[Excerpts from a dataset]
▽

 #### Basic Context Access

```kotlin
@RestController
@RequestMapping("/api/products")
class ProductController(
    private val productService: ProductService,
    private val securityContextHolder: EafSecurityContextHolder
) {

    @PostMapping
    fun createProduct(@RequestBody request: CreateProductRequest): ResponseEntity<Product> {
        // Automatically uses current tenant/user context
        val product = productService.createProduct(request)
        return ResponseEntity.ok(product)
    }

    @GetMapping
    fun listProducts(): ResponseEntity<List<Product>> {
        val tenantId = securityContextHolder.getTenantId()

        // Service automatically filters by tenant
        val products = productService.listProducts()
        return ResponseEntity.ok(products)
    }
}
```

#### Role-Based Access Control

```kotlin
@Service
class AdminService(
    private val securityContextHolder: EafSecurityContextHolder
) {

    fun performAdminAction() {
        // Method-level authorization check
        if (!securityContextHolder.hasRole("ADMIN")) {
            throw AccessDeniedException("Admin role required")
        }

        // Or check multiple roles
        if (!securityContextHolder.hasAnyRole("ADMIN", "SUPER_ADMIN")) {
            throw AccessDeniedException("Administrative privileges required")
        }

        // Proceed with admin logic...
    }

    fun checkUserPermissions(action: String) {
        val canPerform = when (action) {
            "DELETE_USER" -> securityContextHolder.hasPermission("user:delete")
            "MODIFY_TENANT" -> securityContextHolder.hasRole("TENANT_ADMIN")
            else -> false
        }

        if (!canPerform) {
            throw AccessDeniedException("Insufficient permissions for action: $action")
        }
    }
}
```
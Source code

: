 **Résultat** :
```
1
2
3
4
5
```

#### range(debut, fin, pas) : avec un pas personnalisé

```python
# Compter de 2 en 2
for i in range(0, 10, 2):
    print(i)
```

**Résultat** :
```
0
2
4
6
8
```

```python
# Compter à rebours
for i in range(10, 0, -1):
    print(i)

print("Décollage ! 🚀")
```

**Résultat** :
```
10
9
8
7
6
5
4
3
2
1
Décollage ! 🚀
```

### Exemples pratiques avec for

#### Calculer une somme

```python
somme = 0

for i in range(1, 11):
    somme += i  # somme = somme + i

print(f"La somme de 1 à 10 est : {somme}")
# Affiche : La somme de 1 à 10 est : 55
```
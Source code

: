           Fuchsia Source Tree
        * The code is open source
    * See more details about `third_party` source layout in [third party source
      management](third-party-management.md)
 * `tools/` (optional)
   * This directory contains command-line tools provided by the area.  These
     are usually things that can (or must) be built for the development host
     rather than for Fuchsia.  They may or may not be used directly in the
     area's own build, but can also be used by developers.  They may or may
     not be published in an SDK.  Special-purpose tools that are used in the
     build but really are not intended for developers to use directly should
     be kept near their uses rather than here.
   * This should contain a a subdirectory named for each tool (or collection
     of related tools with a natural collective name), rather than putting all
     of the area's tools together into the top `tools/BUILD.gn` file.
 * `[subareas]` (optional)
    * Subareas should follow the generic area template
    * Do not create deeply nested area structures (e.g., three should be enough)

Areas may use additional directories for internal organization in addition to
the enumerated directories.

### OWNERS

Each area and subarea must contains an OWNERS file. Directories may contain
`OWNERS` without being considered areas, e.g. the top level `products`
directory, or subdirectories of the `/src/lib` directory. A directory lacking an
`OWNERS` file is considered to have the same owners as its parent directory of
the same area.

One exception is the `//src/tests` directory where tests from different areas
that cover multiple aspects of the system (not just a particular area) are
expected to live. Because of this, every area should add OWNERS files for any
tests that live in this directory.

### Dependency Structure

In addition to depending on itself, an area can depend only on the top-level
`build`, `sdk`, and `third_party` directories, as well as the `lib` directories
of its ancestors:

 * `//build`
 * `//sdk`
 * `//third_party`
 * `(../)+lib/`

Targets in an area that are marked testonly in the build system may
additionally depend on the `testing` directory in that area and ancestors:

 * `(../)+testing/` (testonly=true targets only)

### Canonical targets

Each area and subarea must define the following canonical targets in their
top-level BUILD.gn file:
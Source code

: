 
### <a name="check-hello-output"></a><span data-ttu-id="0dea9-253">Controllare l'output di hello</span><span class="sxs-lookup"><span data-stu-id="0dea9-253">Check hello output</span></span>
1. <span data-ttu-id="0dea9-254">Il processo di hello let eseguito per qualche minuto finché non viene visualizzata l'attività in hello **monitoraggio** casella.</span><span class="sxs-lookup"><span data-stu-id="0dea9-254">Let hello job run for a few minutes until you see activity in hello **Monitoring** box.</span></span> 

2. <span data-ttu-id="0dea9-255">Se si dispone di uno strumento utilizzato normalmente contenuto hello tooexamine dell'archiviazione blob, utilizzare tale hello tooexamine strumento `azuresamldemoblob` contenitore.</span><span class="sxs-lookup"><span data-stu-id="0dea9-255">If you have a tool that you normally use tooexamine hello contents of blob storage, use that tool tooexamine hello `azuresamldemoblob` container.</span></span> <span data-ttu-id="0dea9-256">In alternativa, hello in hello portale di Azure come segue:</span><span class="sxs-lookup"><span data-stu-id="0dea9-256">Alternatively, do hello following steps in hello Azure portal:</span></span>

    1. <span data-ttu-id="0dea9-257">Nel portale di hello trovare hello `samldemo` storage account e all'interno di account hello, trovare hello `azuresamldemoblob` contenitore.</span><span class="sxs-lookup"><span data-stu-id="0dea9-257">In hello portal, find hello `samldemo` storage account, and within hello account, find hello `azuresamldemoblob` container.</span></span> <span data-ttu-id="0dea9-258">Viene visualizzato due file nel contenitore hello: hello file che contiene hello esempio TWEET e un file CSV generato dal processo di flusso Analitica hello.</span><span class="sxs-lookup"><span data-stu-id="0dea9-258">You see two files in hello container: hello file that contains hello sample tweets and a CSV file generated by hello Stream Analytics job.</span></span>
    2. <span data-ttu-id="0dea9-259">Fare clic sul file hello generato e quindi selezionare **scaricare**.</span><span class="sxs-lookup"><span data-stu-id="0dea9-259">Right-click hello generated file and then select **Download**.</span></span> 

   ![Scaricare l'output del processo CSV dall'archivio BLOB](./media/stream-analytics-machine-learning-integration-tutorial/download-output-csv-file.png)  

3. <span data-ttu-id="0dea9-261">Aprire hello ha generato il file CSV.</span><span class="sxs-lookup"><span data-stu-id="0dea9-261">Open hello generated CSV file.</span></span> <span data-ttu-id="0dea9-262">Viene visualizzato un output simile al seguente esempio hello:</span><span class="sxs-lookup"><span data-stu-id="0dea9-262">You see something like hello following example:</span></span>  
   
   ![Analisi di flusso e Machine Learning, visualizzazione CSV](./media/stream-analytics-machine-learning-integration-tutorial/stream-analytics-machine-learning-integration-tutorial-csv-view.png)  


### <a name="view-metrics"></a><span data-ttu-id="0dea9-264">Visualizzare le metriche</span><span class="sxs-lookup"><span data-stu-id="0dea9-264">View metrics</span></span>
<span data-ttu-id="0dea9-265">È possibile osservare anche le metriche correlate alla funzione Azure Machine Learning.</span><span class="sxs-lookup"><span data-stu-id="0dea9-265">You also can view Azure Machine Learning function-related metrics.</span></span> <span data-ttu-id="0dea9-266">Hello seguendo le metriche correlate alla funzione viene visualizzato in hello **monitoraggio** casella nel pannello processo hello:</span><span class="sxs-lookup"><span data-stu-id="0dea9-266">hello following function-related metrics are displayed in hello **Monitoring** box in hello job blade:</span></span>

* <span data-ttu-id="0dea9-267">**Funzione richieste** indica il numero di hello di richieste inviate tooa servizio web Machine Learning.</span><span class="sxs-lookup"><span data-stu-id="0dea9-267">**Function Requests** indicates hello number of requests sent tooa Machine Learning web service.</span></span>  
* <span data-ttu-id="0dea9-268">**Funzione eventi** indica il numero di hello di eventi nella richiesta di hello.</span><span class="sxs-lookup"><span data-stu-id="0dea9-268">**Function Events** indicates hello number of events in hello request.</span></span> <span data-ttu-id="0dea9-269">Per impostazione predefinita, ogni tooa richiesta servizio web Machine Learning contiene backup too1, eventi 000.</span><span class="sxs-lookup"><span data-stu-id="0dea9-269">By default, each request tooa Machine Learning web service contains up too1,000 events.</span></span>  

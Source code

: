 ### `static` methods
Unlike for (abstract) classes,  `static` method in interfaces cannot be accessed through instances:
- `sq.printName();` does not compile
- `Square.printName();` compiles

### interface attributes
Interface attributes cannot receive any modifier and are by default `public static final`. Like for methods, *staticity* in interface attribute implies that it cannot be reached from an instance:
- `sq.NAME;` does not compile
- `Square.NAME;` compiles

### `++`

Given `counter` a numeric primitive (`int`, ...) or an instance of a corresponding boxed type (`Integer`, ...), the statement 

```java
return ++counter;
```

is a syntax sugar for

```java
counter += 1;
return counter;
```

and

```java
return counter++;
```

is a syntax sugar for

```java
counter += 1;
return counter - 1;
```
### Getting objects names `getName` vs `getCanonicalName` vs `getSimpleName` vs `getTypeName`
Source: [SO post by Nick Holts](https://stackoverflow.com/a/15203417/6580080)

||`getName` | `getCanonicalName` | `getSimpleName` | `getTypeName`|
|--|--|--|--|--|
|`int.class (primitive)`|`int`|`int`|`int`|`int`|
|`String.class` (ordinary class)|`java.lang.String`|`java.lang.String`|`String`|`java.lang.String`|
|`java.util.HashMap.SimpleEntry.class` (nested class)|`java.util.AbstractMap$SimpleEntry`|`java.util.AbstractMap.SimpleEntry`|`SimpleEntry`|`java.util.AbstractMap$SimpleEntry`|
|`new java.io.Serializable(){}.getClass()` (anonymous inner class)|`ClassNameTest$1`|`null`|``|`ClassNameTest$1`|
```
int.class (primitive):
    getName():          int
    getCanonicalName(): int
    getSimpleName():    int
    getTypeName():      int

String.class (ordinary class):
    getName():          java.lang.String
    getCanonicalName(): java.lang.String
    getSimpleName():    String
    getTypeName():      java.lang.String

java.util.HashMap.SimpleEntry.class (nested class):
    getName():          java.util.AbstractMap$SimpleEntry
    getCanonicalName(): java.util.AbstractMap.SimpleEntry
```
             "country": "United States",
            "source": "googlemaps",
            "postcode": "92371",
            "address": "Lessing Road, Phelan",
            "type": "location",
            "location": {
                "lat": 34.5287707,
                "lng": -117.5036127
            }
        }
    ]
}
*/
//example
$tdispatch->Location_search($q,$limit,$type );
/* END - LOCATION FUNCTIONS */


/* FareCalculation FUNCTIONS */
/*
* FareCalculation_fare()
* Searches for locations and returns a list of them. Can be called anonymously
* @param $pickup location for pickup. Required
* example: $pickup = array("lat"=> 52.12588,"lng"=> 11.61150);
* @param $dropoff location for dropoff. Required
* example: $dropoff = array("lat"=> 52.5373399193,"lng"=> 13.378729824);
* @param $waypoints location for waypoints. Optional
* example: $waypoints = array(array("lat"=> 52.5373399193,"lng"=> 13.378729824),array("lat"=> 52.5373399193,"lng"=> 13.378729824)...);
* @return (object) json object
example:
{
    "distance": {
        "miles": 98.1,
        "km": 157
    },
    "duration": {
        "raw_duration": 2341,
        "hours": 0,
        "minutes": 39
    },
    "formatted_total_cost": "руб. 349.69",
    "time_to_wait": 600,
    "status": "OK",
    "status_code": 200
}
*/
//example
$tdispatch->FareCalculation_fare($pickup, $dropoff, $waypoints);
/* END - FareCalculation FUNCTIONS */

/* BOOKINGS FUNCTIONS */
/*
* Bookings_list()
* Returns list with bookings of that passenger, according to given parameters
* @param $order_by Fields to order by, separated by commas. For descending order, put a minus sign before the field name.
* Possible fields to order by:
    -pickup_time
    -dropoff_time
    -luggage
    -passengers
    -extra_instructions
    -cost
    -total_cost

△

### Work to be completed
Wherever a line of the records above contains the string "metrics", copy that line out.

### Answer section
### <a name="view-metrics"></a><span data-ttu-id="0dea9-264">Visualizzare le metriche</span><span class="sxs-lookup"><span data-stu-id="0dea9-264">View metrics</span></span>
<span data-ttu-id="0dea9-265">È possibile osservare anche le metriche correlate alla funzione Azure Machine Learning.</span><span class="sxs-lookup"><span data-stu-id="0dea9-265">You also can view Azure Machine Learning function-related metrics.</span></span> <span data-ttu-id="0dea9-266">Hello seguendo le metriche correlate alla funzione viene visualizzato in hello **monitoraggio** casella nel pannello processo hello:</span><span class="sxs-lookup"><span data-stu-id="0dea9-266">hello following function-related metrics are displayed in hello **Monitoring** box in hello job blade:</span></span>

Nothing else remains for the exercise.